To do so IDA is equipped with ten large modules, each of which is responsible for
one main task of the agent. One of them, the constraint satisfaction module, is
responsible for satisfying constraints in order to satisfy Navy policies, command
requirements, and sailor preferences. To better model humans IDA’s constraint
satisfaction is done through a behavior network [6] and “consciousness”, and employs
a standard linear functional approach to assign fitness values for each candidate job
for each candidate sailor one at a time. There is a function and a coefficient for each
of the soft-constraint, which are constraints that can be violated, and the job may still
be valid. Each of these functions measures how well the given constraint is satisfied
for the given sailor and the given job. Each of the coefficients measures how
important is the given constraint in relative to the others. There are hard constraints
2. too which can not be violated and they are implemented as Boolean multipliers for the
whole functional. A violation of a hard constraint yields 0 value for the functional.

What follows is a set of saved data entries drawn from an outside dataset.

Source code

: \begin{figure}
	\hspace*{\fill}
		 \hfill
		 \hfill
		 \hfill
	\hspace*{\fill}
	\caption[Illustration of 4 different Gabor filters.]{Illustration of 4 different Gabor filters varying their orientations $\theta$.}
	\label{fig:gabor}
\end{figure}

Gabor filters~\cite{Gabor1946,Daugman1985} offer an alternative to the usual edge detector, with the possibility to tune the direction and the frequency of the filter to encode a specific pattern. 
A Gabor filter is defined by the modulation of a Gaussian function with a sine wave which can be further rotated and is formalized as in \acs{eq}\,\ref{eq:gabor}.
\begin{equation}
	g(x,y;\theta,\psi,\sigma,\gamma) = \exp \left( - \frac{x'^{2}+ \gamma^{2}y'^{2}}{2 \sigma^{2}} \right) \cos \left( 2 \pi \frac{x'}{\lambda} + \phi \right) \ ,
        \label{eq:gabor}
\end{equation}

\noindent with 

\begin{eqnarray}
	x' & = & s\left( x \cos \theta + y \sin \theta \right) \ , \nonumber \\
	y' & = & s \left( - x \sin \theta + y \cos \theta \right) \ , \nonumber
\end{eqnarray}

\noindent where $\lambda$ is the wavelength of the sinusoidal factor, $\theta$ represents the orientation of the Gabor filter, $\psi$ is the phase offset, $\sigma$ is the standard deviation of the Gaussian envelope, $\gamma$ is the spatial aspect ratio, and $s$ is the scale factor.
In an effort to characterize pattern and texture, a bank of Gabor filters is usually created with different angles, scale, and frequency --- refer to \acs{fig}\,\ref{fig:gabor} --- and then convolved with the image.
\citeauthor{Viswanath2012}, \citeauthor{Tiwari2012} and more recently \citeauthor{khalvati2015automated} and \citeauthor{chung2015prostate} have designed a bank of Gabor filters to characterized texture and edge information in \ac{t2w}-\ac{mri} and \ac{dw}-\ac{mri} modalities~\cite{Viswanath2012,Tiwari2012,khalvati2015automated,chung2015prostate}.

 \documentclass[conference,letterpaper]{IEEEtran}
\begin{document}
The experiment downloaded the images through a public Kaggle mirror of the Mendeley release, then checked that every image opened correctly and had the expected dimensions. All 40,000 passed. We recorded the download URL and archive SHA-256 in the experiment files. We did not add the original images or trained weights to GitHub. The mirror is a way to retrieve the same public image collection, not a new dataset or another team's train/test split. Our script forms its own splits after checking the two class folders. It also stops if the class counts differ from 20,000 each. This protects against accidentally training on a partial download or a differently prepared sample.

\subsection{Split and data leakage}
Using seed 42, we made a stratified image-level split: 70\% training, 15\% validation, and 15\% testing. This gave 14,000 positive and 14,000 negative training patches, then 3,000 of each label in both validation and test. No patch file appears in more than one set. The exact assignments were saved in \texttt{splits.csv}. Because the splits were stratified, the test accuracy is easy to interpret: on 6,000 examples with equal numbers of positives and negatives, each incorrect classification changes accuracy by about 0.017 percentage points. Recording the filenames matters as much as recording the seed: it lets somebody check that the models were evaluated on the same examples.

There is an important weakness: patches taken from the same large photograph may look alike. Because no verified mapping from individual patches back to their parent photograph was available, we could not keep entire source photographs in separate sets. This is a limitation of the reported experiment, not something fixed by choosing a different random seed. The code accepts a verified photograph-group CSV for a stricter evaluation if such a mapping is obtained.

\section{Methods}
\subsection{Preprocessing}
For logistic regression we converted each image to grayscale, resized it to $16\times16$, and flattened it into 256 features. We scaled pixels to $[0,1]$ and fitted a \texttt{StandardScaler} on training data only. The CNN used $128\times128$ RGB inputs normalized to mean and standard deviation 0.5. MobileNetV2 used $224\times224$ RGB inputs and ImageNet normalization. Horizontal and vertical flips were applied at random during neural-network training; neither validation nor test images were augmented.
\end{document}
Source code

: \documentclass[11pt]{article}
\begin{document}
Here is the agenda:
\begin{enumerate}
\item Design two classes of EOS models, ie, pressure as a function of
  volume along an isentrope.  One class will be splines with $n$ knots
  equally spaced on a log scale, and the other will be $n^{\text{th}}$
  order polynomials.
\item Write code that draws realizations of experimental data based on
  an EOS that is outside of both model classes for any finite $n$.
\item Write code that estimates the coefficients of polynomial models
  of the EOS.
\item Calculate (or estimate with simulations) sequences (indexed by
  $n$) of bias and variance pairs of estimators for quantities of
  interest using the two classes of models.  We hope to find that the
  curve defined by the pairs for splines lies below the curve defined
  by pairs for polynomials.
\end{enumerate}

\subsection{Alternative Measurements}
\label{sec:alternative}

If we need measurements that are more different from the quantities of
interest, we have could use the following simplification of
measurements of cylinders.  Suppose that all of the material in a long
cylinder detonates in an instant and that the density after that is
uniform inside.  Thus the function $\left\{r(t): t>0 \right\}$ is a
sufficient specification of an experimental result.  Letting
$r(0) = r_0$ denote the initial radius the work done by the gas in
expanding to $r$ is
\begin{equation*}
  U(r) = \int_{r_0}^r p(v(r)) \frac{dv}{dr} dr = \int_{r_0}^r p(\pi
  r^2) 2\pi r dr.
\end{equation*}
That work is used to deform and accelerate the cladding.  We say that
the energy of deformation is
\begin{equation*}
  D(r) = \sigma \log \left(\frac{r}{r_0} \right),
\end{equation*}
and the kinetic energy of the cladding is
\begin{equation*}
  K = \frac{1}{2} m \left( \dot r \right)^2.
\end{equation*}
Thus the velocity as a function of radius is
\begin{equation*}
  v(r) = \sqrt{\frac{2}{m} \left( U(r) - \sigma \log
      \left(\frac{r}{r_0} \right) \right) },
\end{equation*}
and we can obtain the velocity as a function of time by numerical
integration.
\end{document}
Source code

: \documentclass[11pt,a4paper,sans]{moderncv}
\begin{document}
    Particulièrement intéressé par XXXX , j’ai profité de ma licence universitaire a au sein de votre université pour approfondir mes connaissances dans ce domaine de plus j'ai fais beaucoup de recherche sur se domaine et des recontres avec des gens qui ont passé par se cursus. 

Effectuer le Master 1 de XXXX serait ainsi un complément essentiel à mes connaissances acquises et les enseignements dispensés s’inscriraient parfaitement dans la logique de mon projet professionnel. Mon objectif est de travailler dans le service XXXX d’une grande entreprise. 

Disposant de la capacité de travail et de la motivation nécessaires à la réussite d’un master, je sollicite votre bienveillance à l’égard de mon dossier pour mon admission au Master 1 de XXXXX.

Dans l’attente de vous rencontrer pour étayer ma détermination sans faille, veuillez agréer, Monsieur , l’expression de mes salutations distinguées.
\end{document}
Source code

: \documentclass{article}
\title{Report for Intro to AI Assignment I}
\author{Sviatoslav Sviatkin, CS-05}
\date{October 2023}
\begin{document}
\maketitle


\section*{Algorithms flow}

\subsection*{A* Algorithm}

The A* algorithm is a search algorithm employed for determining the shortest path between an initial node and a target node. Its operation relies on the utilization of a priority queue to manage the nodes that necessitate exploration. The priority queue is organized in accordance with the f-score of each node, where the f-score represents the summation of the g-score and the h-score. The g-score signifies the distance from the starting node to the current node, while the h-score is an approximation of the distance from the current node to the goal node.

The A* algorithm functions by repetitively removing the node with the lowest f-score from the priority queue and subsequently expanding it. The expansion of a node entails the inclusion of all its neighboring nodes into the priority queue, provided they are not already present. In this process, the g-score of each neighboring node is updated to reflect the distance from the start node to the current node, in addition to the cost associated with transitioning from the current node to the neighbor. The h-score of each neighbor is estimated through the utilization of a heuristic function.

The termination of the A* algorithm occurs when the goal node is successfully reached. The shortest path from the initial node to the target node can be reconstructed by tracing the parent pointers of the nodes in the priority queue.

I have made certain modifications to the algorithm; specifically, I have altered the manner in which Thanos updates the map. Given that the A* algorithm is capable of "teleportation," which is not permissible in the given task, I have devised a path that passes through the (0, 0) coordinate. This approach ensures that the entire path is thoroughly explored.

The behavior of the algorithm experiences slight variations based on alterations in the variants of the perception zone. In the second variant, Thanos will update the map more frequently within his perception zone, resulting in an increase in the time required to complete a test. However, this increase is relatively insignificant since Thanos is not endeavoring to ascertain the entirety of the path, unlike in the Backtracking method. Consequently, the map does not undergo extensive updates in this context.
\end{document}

The functional yields a value on [0,1] where higher values mean higher degree of
“match” between the given sailor and the given job at the given time. Tuning the
coefficients and the functions to improve the performance is a continuously changing,
though critical task. Using neural networks and statistical methods to enhance
decisions made by IDA’s constraint satisfaction module and to make better decisions
in general are the aim of this paper.
Using data from time to time coming from human detailers, a neural network may
learn to make human-like decisions for job assignments. On the other hand human
detailers, though have some preferences in judging jobs for sailors, can’t give specific
functions and numeric coefficients to be applied in a constraint satisfaction model.
Different detailers may have different views on the importance of constraints, which
view may largely depend on the sailor community they handle and may change from
time to time as the environment changes. However, setting up the coefficients in IDA
such a way that decisions reflect those made by humans is important. A neural
network may give us more insight in what preferences are important to a detailer and
how much. Moreover inevitable changes in the environment will result changes in
the detailer’s decisions, which could be learned with a neural network with some
delay.
In this paper, we present several approaches in order to achieve optimal decisions.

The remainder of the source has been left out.